Metcalfe noted these “momentum-fulled” assets have become progressively more speculative, particularly over the last three years.
“Investors moved from purely FAANG, which made extremely healthy profits, to smaller low/no earning technologies and crypto with a rationale not dissimilar to 1999,” he said. “The considerable losses in many of these assets have had clients re-evaluating what success looks like.”
The second new concern from advisers that Metcalfe has noticed is whether or not their investments will beat inflation?

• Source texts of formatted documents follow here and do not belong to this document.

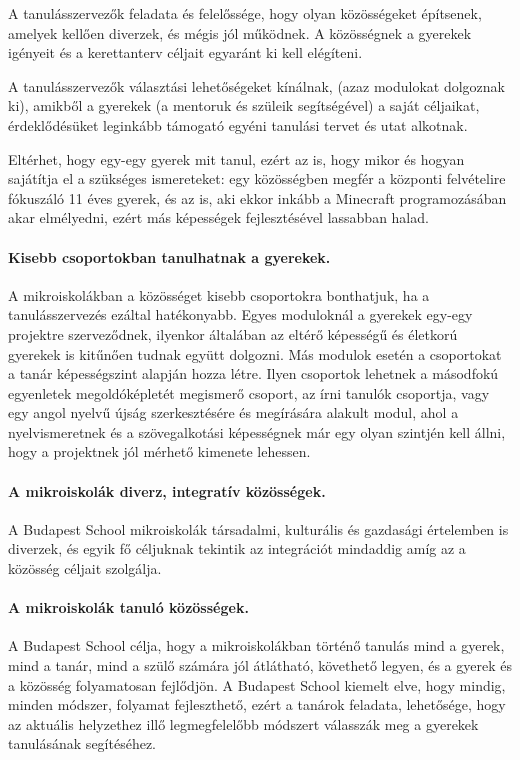 A tanulásszervezők feladata és felelőssége, hogy olyan közösségeket építsenek, amelyek kellően diverzek, és mégis jól
működnek. A közösségnek a gyerekek igényeit és a kerettanterv céljait egyaránt
ki kell elégíteni.

A tanulásszervezők választási lehetőségeket kínálnak, (azaz modulokat dolgoznak
ki), amikből a gyerekek (a mentoruk és szüleik segítségével) a saját céljaikat,
érdeklődésüket leginkább támogató egyéni tanulási tervet és utat alkotnak.

Eltérhet, hogy egy-egy gyerek mit tanul, ezért az is, hogy mikor és hogyan
sajátítja el a szükséges ismereteket: egy közösségben megfér a központi
felvételire fókuszáló 11 éves gyerek, és az is, aki ekkor inkább a Minecraft
programozásában akar elmélyedni, ezért más képességek fejlesztésével lassabban
halad.

\paragraph{Kisebb csoportokban tanulhatnak a gyerekek.}
\label{sec:csoportbontasok}

A mikroiskolákban a közösséget kisebb csoportokra bonthatjuk, ha a
tanulásszervezés ezáltal hatékonyabb. Egyes moduloknál a gyerekek egy-egy
projektre szerveződnek, ilyenkor általában az eltérő képességű és életkorú
gyerekek is kitűnően tudnak együtt dolgozni. Más modulok esetén a csoportokat a
tanár képességszint alapján hozza létre. Ilyen csoportok lehetnek a másodfokú
egyenletek megoldóképletét megismerő csoport, az írni tanulók csoportja, vagy
egy angol nyelvű újság szerkesztésére és megírására alakult modul, ahol a
nyelvismeretnek és a szövegalkotási képességnek már egy olyan szintjén kell
állni, hogy a projektnek jól mérhető kimenete lehessen.

\paragraph{A mikroiskolák diverz, integratív közösségek.}
A Budapest School mikroiskolák társadalmi, kulturális és gazdasági értelemben
is diverzek, és egyik fő céljuknak tekintik az integrációt mindaddig amíg
az a közösség céljait szolgálja.

\paragraph{A mikroiskolák tanuló közösségek.}
A Budapest School célja, hogy a mikroiskolákban történő tanulás mind a gyerek,
mind a tanár, mind a szülő számára jól átlátható, követhető legyen, és a gyerek
és a közösség folyamatosan fejlődjön.
A Budapest School kiemelt elve, hogy mindig, minden módszer, folyamat
fejleszthető, ezért a tanárok feladata, lehetősége, hogy az aktuális helyzethez
illő legmegfelelőbb módszert válasszák meg a gyerekek tanulásának segítéséhez.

“This is tricky to answer because it will depend on the timeline and the government and not very independent central bank reaction functions to the inflation data,” he said. “The outcome will vary from country to country, and politics and the election cycles are likely to play an important part.”
Another essential element, he added, will be energy prices and, in particular, the oil price. Owing to some naive energy policies enacted over the last decade, Metcalfe said governments have made another “rod for their own backs”.
“There is no quick fix to the energy crisis, but at least many leaders are having more realistic conversations about the possible options,” he said. “As with inflation, just hoping a situation will rectify itself is, in the end, untenable and the longer the delay before facing the facts, then the more drastic the eventual response has to be.”